Degrees of phishing

Stuart Fuller

Earlier this week, I was asked to present at a digital masterclass on the key trends in social media. The audience was made up of digital brand and marketing professionals from some of the biggest global brands who were keen to understand what the latest opportunities and risks were on the fastest-growing channel to market.

Our theme was the dark shadow of social media, focusing on some of the recent data that has been shared about the growth in fake and malicious social media profiles. Our message wasn’t meant to scare the audience, rather to give the attendant brand custodians the most up-to-date insights into what they should be doing to keep their clients protected online and their reputations intact.

After the presentation, we sat down with the audience and discussed some of the trends in more detail. One issue came through loud and clear − irrespective of industry – and that was phishing. Whether it’s traditional email scams targeted at financial services customers, recruitment fraud or social media targeted ads, phishing is becoming more sophisticated and widespread.

The Anti-Phishing Working Group (APWG) reported that phishing was up by 250% year on year based on figures from the first quarter in 2015, with nearly 230,000 identified phishing attacks launched by email alone in March 2016. In the past couple of weeks alone, we’ve seen a number of major brands being subject of phishing scams on social media, with consumer understanding of the threats still almost zero. The overwhelming response from the brand professionals in the room was: “Why do the social media networks allow it to happen?”

Although the growth in social media usage has certainly accelerated the phishing threat, the old-fashioned email method is still as potent as ever. Whilst most of us are clued up to the classic 419 scam (“I’m the widow of a deposed General”; “I work for xxx bank and I need your help to siphon away $10m”; or “Whilst I’ve never met you, I know you are a good person so I want to give you $5m before I die”), add in some authority to the email and it seems many people still lower their guard.

To underline how prevalent the threat has become, the BBC reported last week of a targeted scam, aimed at new students preparing for life in further education. This latest threat was manifesting in an email sent to students who had been offered a place at certain universities. The emails appeared to come from the relevant university’s finance department, complete with logo, offering the student a government-backed educational grant and inviting them to make an application that included the submission of personal and financial details. Some victims had reported money being taken from their bank accounts after submitting their ‘claim’ for the bursary.
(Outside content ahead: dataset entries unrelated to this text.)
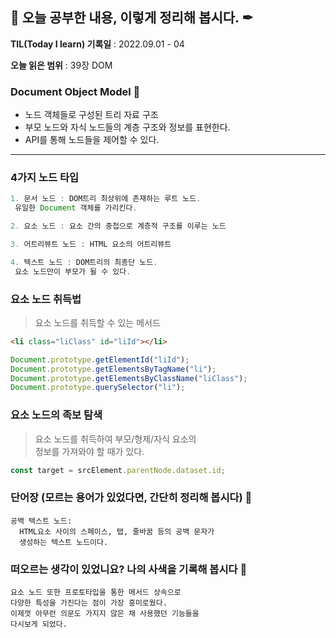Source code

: ## 📕 오늘 공부한 내용, 이렇게 정리해 봅시다. ✒

**TIL(Today I learn) 기록일** : 2022.09.01 - 04

**오늘 읽은 범위** : 39장 DOM

### Document Object Model 📑

- 노드 객체들로 구성된 트리 자료 구조
- 부모 노드와 자식 노드들의 계층 구조와 정보를 표현한다.
- API를 통해 노드들을 제어할 수 있다.

---

### 4가지 노드 타입

```js
1. 문서 노드 : DOM트리 최상위에 존재하는 루트 노드.
 유일한 Document 객체를 가리킨다.

2. 요소 노드 : 요소 간의 중첩으로 계층적 구조를 이루는 노드

3. 어트리뷰트 노드 : HTML 요소의 어트리뷰트

4. 텍스트 노드 : DOM트리의 최종단 노드.
 요소 노드만이 부모가 될 수 있다.
```

### 요소 노드 취득법

> 요소 노드를 취득할 수 있는 메서드

```HTML
<li class="liClass" id="liId"></li>
```

```js
Document.prototype.getElementId("liId");
Document.prototype.getElementsByTagName("li");
Document.prototype.getElementsByClassName("liClass");
Document.prototype.querySelector("li");
```

### 요소 노드의 족보 탐색

> 요소 노드를 취득하여 부모/형제/자식 요소의<br> 정보를 가져와야 할 때가 있다.

```js
const target = srcElement.parentNode.dataset.id;
```

### 단어장 (모르는 용어가 있었다면, 간단히 정리해 봅시다) 🔖

```
공백 텍스트 노드:
  HTML요소 사이의 스페이스, 탭, 줄바꿈 등의 공백 문자가
  생성하는 텍스트 노드이다.
```

### 떠오르는 생각이 있었니요? 나의 사색을 기록해 봅시다 💭

```
요소 노드 또한 프로토타입을 통한 메서드 상속으로
다양한 특성을 가진다는 점이 가장 흥미로웠다.
이제껏 아무런 의문도 가지지 않은 채 사용했던 기능들을
다시보게 되었다.
```
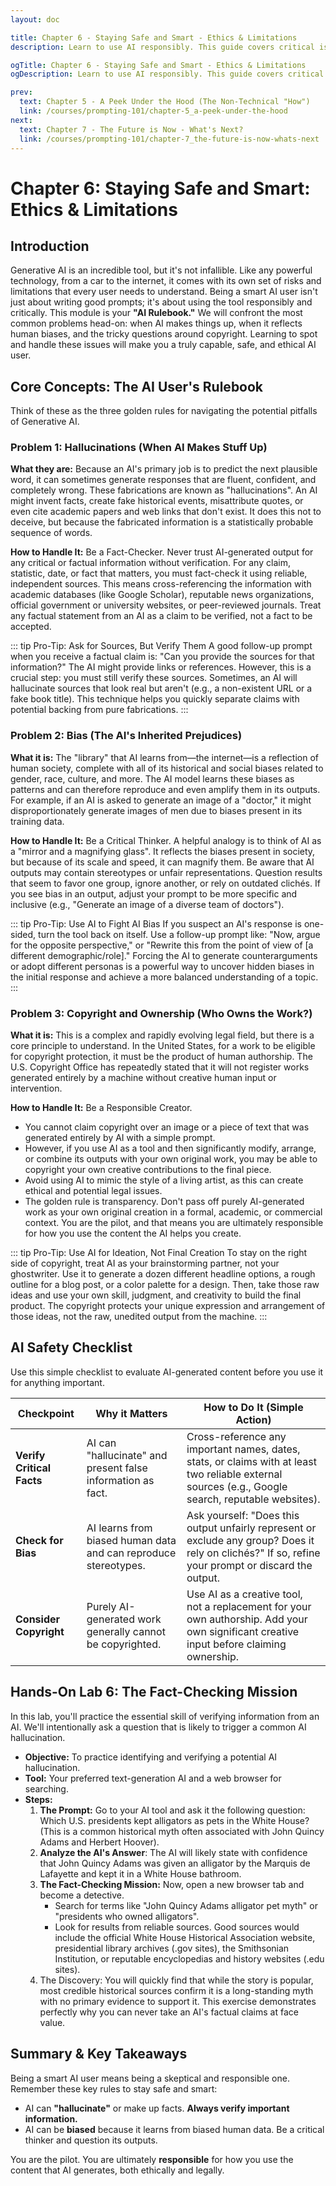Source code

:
 ```yaml
---
layout: doc

title: Chapter 6 - Staying Safe and Smart - Ethics & Limitations
description: Learn to use AI responsibly. This guide covers critical issues like AI hallucinations, bias, and copyright, providing an essential safety checklist for smart and ethical AI use.

ogTitle: Chapter 6 - Staying Safe and Smart - Ethics & Limitations
ogDescription: Learn to use AI responsibly. This guide covers critical issues like AI hallucinations, bias, and copyright, providing an essential safety checklist for smart and ethical AI use.

prev:
  text: Chapter 5 - A Peek Under the Hood (The Non-Technical "How")
  link: /courses/prompting-101/chapter-5_a-peek-under-the-hood
next:
  text: Chapter 7 - The Future is Now - What's Next?
  link: /courses/prompting-101/chapter-7_the-future-is-now-whats-next
---
```

# Chapter 6: Staying Safe and Smart: Ethics & Limitations

## Introduction

Generative AI is an incredible tool, but it's not infallible. Like any powerful technology, from a car to the internet, it comes with its own set of risks and limitations that every user needs to understand. Being a smart AI user isn't just about writing good prompts; it's about using the tool responsibly and critically. This module is your **"AI Rulebook."** We will confront the most common problems head-on: when AI makes things up, when it reflects human biases, and the tricky questions around copyright. Learning to spot and handle these issues will make you a truly capable, safe, and ethical AI user.

## Core Concepts: The AI User's Rulebook

Think of these as the three golden rules for navigating the potential pitfalls of Generative AI.

### Problem 1: Hallucinations (When AI Makes Stuff Up)

**What they are:** Because an AI's primary job is to predict the next plausible word, it can sometimes generate responses that are fluent, confident, and completely wrong. These fabrications are known as "hallucinations". An AI might invent facts, create fake historical events, misattribute quotes, or even cite academic papers and web links that don't exist. It does this not to deceive, but because the fabricated information is a statistically probable sequence of words.

**How to Handle It:** Be a Fact-Checker. Never trust AI-generated output for any critical or factual information without verification. For any claim, statistic, date, or fact that matters, you must fact-check it using reliable, independent sources. This means cross-referencing the information with academic databases (like Google Scholar), reputable news organizations, official government or university websites, or peer-reviewed journals. Treat any factual statement from an AI as a claim to be verified, not a fact to be accepted.

::: tip Pro-Tip: Ask for Sources, But Verify Them
A good follow-up prompt when you receive a factual claim is: "Can you provide the sources for that information?" The AI might provide links or references. However, this is a crucial step: you must still verify these sources. Sometimes, an AI will hallucinate sources that look real but aren't (e.g., a non-existent URL or a fake book title). This technique helps you quickly separate claims with potential backing from pure fabrications.
:::

### Problem 2: Bias (The AI's Inherited Prejudices)

**What it is:** The "library" that AI learns from—the internet—is a reflection of human society, complete with all of its historical and social biases related to gender, race, culture, and more. The AI model learns these biases as patterns and can therefore reproduce and even amplify them in its outputs. For example, if an AI is asked to generate an image of a "doctor," it might disproportionately generate images of men due to biases present in its training data.

**How to Handle It:** Be a Critical Thinker. A helpful analogy is to think of AI as a "mirror and a magnifying glass". It reflects the biases present in society, but because of its scale and speed, it can magnify them. Be aware that AI outputs may contain stereotypes or unfair representations. Question results that seem to favor one group, ignore another, or rely on outdated clichés. If you see bias in an output, adjust your prompt to be more specific and inclusive (e.g., "Generate an image of a diverse team of doctors").

::: tip Pro-Tip: Use AI to Fight AI Bias
If you suspect an AI's response is one-sided, turn the tool back on itself. Use a follow-up prompt like: "Now, argue for the opposite perspective," or "Rewrite this from the point of view of [a different demographic/role]." Forcing the AI to generate counterarguments or adopt different personas is a powerful way to uncover hidden biases in the initial response and achieve a more balanced understanding of a topic.
:::

### Problem 3: Copyright and Ownership (Who Owns the Work?)

**What it is:** This is a complex and rapidly evolving legal field, but there is a core principle to understand. In the United States, for a work to be eligible for copyright protection, it must be the product of human authorship. The U.S. Copyright Office has repeatedly stated that it will not register works generated entirely by a machine without creative human input or intervention.

**How to Handle It:** Be a Responsible Creator.

* You cannot claim copyright over an image or a piece of text that was generated entirely by AI with a simple prompt.
* However, if you use AI as a tool and then significantly modify, arrange, or combine its outputs with your own original work, you may be able to copyright your own creative contributions to the final piece.
* Avoid using AI to mimic the style of a living artist, as this can create ethical and potential legal issues.
* The golden rule is transparency. Don't pass off purely AI-generated work as your own original creation in a formal, academic, or commercial context. You are the pilot, and that means you are ultimately responsible for how you use the content the AI helps you create.

::: tip Pro-Tip: Use AI for Ideation, Not Final Creation
To stay on the right side of copyright, treat AI as your brainstorming partner, not your ghostwriter. Use it to generate a dozen different headline options, a rough outline for a blog post, or a color palette for a design. Then, take those raw ideas and use your own skill, judgment, and creativity to build the final product. The copyright protects your unique expression and arrangement of those ideas, not the raw, unedited output from the machine.
:::

## AI Safety Checklist

Use this simple checklist to evaluate AI-generated content before you use it for anything important.

| Checkpoint                      | Why it Matters                                                  | How to Do It (Simple Action)                                                                                                                         |
| ------------------------------- | --------------------------------------------------------------- | ---------------------------------------------------------------------------------------------------------------------------------------------------- |
| **Verify Critical Facts** | AI can "hallucinate" and present false information as fact.     | Cross-reference any important names, dates, stats, or claims with at least two reliable external sources (e.g., Google search, reputable websites).  |
| **Check for Bias**        | AI learns from biased human data and can reproduce stereotypes. | Ask yourself: "Does this output unfairly represent or exclude any group? Does it rely on clichés?" If so, refine your prompt or discard the output. |
| **Consider Copyright**    | Purely AI-generated work generally cannot be copyrighted.       | Use AI as a creative tool, not a replacement for your own authorship. Add your own significant creative input before claiming ownership.             |

## Hands-On Lab 6: The Fact-Checking Mission

In this lab, you'll practice the essential skill of verifying information from an AI. We'll intentionally ask a question that is likely to trigger a common AI hallucination.

* **Objective:** To practice identifying and verifying a potential AI hallucination.
* **Tool:** Your preferred text-generation AI and a web browser for searching.
* **Steps:**
  1. **The Prompt:** Go to your AI tool and ask it the following question: Which U.S. presidents kept alligators as pets in the White House? (This is a common historical myth often associated with John Quincy Adams and Herbert Hoover).
  2. **Analyze the AI's Answer**: The AI will likely state with confidence that John Quincy Adams was given an alligator by the Marquis de Lafayette and kept it in a White House bathroom.
  3. **The Fact-Checking Mission:** Now, open a new browser tab and become a detective.
     * Search for terms like "John Quincy Adams alligator pet myth" or "presidents who owned alligators".
     * Look for results from reliable sources. Good sources would include the official White House Historical Association website, presidential library archives (.gov sites), the Smithsonian Institution, or reputable encyclopedias and history websites (.edu sites).
  4. The Discovery: You will quickly find that while the story is popular, most credible historical sources confirm it is a long-standing myth with no primary evidence to support it. This exercise demonstrates perfectly why you can never take an AI's factual claims at face value.

## Summary & Key Takeaways

Being a smart AI user means being a skeptical and responsible one. Remember these key rules to stay safe and smart:

* AI can **"hallucinate"** or make up facts. **Always verify important information.**
* AI can be **biased** because it learns from biased human data. Be a critical thinker and question its outputs.

You are the pilot. You are ultimately **responsible** for how you use the content that AI generates, both ethically and legally.
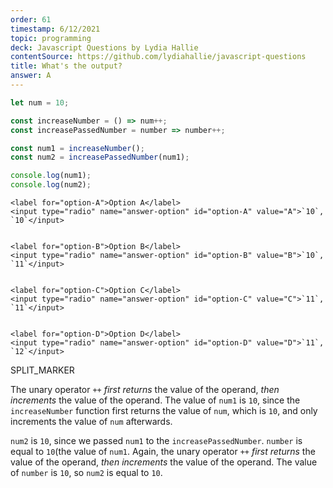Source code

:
 ```yaml
---
order: 61
timestamp: 6/12/2021
topic: programming
deck: Javascript Questions by Lydia Hallie
contentSource: https://github.com/lydiahallie/javascript-questions
title: What's the output?
answer: A
---
```


  

```javascript
let num = 10;

const increaseNumber = () => num++;
const increasePassedNumber = number => number++;

const num1 = increaseNumber();
const num2 = increasePassedNumber(num1);

console.log(num1);
console.log(num2);
```


    <label for="option-A">Option A</label>
    <input type="radio" name="answer-option" id="option-A" value="A">`10`, `10`</input>
    

    <label for="option-B">Option B</label>
    <input type="radio" name="answer-option" id="option-B" value="B">`10`, `11`</input>
    

    <label for="option-C">Option C</label>
    <input type="radio" name="answer-option" id="option-C" value="C">`11`, `11`</input>
    

    <label for="option-D">Option D</label>
    <input type="radio" name="answer-option" id="option-D" value="D">`11`, `12`</input>
    




SPLIT_MARKER

The unary operator `++` _first returns_ the value of the operand, _then increments_ the value of the operand. The value of `num1` is `10`, since the `increaseNumber` function first returns the value of `num`, which is `10`, and only increments the value of `num` afterwards.

`num2` is `10`, since we passed `num1` to the `increasePassedNumber`. `number` is equal to `10`(the value of `num1`. Again, the unary operator `++` _first returns_ the value of the operand, _then increments_ the value of the operand. The value of `number` is `10`, so `num2` is equal to `10`.



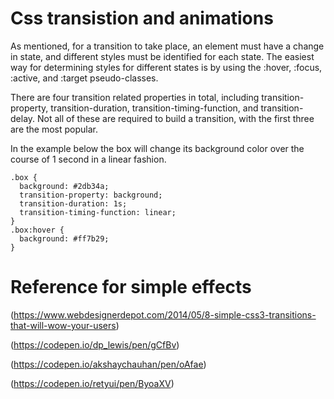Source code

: # Css transistion and animations
As mentioned, for a transition to take place, an element must have a change in state, and different styles must be identified for each state. The easiest way for determining styles for different states is by using the :hover, :focus, :active, and :target pseudo-classes.

There are four transition related properties in total, including transition-property, transition-duration, transition-timing-function, and transition-delay. Not all of these are required to build a transition, with the first three are the most popular.

In the example below the box will change its background color over the course of 1 second in a linear fashion.
```
.box {
  background: #2db34a;
  transition-property: background;
  transition-duration: 1s;
  transition-timing-function: linear;
}
.box:hover {
  background: #ff7b29;
}
```

# Reference for simple effects
(https://www.webdesignerdepot.com/2014/05/8-simple-css3-transitions-that-will-wow-your-users)

(https://codepen.io/dp_lewis/pen/gCfBv)

(https://codepen.io/akshaychauhan/pen/oAfae)

(https://codepen.io/retyui/pen/ByoaXV)
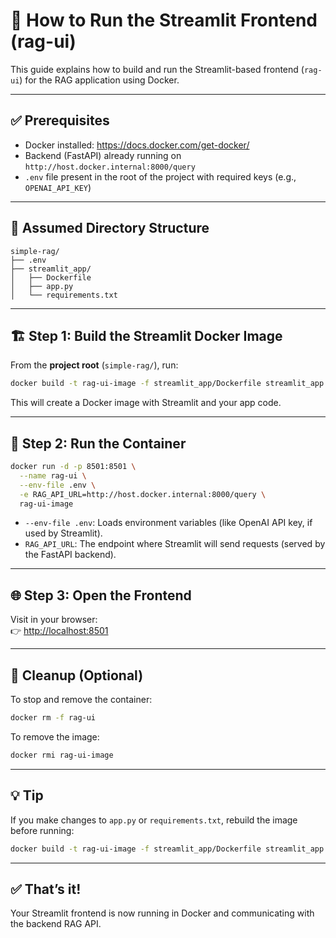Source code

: # 🚀 How to Run the Streamlit Frontend (rag-ui)

This guide explains how to build and run the Streamlit-based frontend (`rag-ui`) for the RAG application using Docker.

---

## ✅ Prerequisites

- Docker installed: https://docs.docker.com/get-docker/
- Backend (FastAPI) already running on `http://host.docker.internal:8000/query`
- `.env` file present in the root of the project with required keys (e.g., `OPENAI_API_KEY`)

---

## 📁 Assumed Directory Structure

```
simple-rag/
├── .env
├── streamlit_app/
│   ├── Dockerfile
│   ├── app.py
│   └── requirements.txt
```

---

## 🏗 Step 1: Build the Streamlit Docker Image

From the **project root** (`simple-rag/`), run:

```bash
docker build -t rag-ui-image -f streamlit_app/Dockerfile streamlit_app
```

This will create a Docker image with Streamlit and your app code.

---

## 🚀 Step 2: Run the Container

```bash
docker run -d -p 8501:8501 \
  --name rag-ui \
  --env-file .env \
  -e RAG_API_URL=http://host.docker.internal:8000/query \
  rag-ui-image
```

- `--env-file .env`: Loads environment variables (like OpenAI API key, if used by Streamlit).
- `RAG_API_URL`: The endpoint where Streamlit will send requests (served by the FastAPI backend).

---

## 🌐 Step 3: Open the Frontend

Visit in your browser:  
👉 [http://localhost:8501](http://localhost:8501)

---

## 🛑 Cleanup (Optional)

To stop and remove the container:

```bash
docker rm -f rag-ui
```

To remove the image:

```bash
docker rmi rag-ui-image
```

---

## 💡 Tip

If you make changes to `app.py` or `requirements.txt`, rebuild the image before running:

```bash
docker build -t rag-ui-image -f streamlit_app/Dockerfile streamlit_app
```

---

## ✅ That’s it!

Your Streamlit frontend is now running in Docker and communicating with the backend RAG API.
The universities affected to date have reassured students that they have not suffered any data breach, which begs the question how the cyber-criminals obtained the personal data. Unfortunately, it’s easier than people think to obtain those one or two bits of key information that can give credibility to a scam. In this instance, that may have been via an update on a social media network (“Yeah! I got a place at the University of ABC…!”) – cyber-criminals will often set up elaborate ways to capture data that to many of us seems innocuous but to others is very valuable.

One other factor that comes into play in the university scam example is the approach to technology of the ‘target market’. The current generation in education use email in a very different way to those of a working age. Today, communication is more social in terms of being via apps such as Snapchat, WhatsApp, Instagram or Twitter – even Facebook is becoming passé in the eyes of a teenager. They use an email address simply as a sign-up, and may therefore be relatively unaware of the dangers that phishing scams present.

Just like supermarkets offering ‘free’ vouchers through Facebook ads, or online marketplaces offering luxury fashion brands at high street prices, offers such as free money for students are simply too good to be true. If an official-looking person was simply handing out cash in the street outside a university, there’d be a great deal of skepticism about their motives. The same caution needs to be exercised online – if it looks too good to be true, it most certainly is!